Kermit schloss einen Moment die Augen, seine Brust hob sich in einem tiefen Atemzug.

"Angel, letzte Chance", brachte er zwischen zusammen gebissenen Zähnen hervor.

Als Antwort schmiegte sie sich noch ein wenig enger an ihn und ließ ihre Hände auffordernd und bittend zugleich über seinen Rücken gleiten.

Diese kleine Geste war zuviel für Kermit. Mit einem leisen Laut gab er seinem Verlangen nach und senkte seine Lippen auf die ihren. Zuerst küsste er sie sanft und zärtlich, bis sie ihm ihre Lippen öffnete.

Der zarte Kuss wurde schnell zu einem Feuer der Leidenschaft. Kermit schob seine Zunge in ihren einladenden Mund und küsste sie tief und innig.
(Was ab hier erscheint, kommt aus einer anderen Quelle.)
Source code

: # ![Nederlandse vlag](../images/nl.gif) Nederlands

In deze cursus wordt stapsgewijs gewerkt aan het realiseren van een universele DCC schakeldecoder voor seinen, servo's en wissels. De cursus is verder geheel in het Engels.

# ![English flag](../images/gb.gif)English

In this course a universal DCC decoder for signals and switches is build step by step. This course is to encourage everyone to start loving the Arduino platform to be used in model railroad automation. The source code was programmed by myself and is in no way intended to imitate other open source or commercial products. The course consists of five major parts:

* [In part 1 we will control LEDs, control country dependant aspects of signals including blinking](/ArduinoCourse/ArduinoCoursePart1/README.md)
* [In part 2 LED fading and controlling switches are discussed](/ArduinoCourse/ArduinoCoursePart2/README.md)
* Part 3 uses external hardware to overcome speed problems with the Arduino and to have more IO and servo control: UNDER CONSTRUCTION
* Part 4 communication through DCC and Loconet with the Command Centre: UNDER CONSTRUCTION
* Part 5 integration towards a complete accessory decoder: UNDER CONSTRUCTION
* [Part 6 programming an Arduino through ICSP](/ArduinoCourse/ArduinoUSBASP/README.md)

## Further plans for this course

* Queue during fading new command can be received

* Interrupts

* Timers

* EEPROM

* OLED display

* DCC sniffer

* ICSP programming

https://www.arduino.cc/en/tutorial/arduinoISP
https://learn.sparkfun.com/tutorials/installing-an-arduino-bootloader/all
Seine Hände glitten von ihrer Taille hoch zu ihrem Rücken und schlüpften dort unter ihr T-Shirt. Sie bog sich ihm entgegen, seine Männlichkeit drückte genau gegen ihren Unterleib. Er nahm ihre Unterlippe zwischen die Zähne und knabberte zart daran, gleichzeitig strich er die ganze Länge ihrer Wirbelsäule hoch. Angel konnte ein Stöhnen nicht mehr unterdrücken.

Der kleine Laut brachte Kermit in die Wirklichkeit zurück. Nein, so sollte es nicht passieren. Wenn, dann sollte sie wirklich voll da sein und nicht so erschöpft, wie sie es jetzt war.

Er beendete sanft den Kuss und schob sie ein kleines Stück zurück. "Nein Dollface, nicht so", wisperte er, das Bedauern in seiner Stimme war nicht zu überhören.

Angel verstand was er meinte und nickte, langsam auf den Boden der Tatsachen zurück findend.

"Du hast recht, wir haben noch jede Menge Zeit", stimmte sie zu.

Kermits Kopf ruckte nach oben, erstaunt sah er sie an. Ein Versprechen lag in ihrem Blick, er konnte es kaum glauben. Auch für sie war diese Situation kein Ausrutscher! Sie wollte ihn genauso, wie auch er sie wollte!

Vollkommen überwältigt von der Entdeckung, streckte er ihr die Hand entgegen und sie schmiegte sich wie selbstverständlich erneut an ihn, ließ sich von ihm festhalten, schmolz in seinen Armen dahin.

Kermit räusperte sich und schob sie sanft von sich. "Ich sollte jetzt wirklich gehen und du marschierst ab in dein Bett.", raunte er ihr ins Ohr, bevor er doch noch schwach wurde.

Nur widerwillig löste sich Angel von ihm. Noch einmal sah sie ihm tief in die Augen und drückte ihm einen fast keuschen Kuss auf die Lippen.

"Gute Nacht, Kermit", hauchte sie. Dann drehte sie sich um und verschwand in ihrem Schlafzimmer.

Der Detective sah ihr noch lange nach.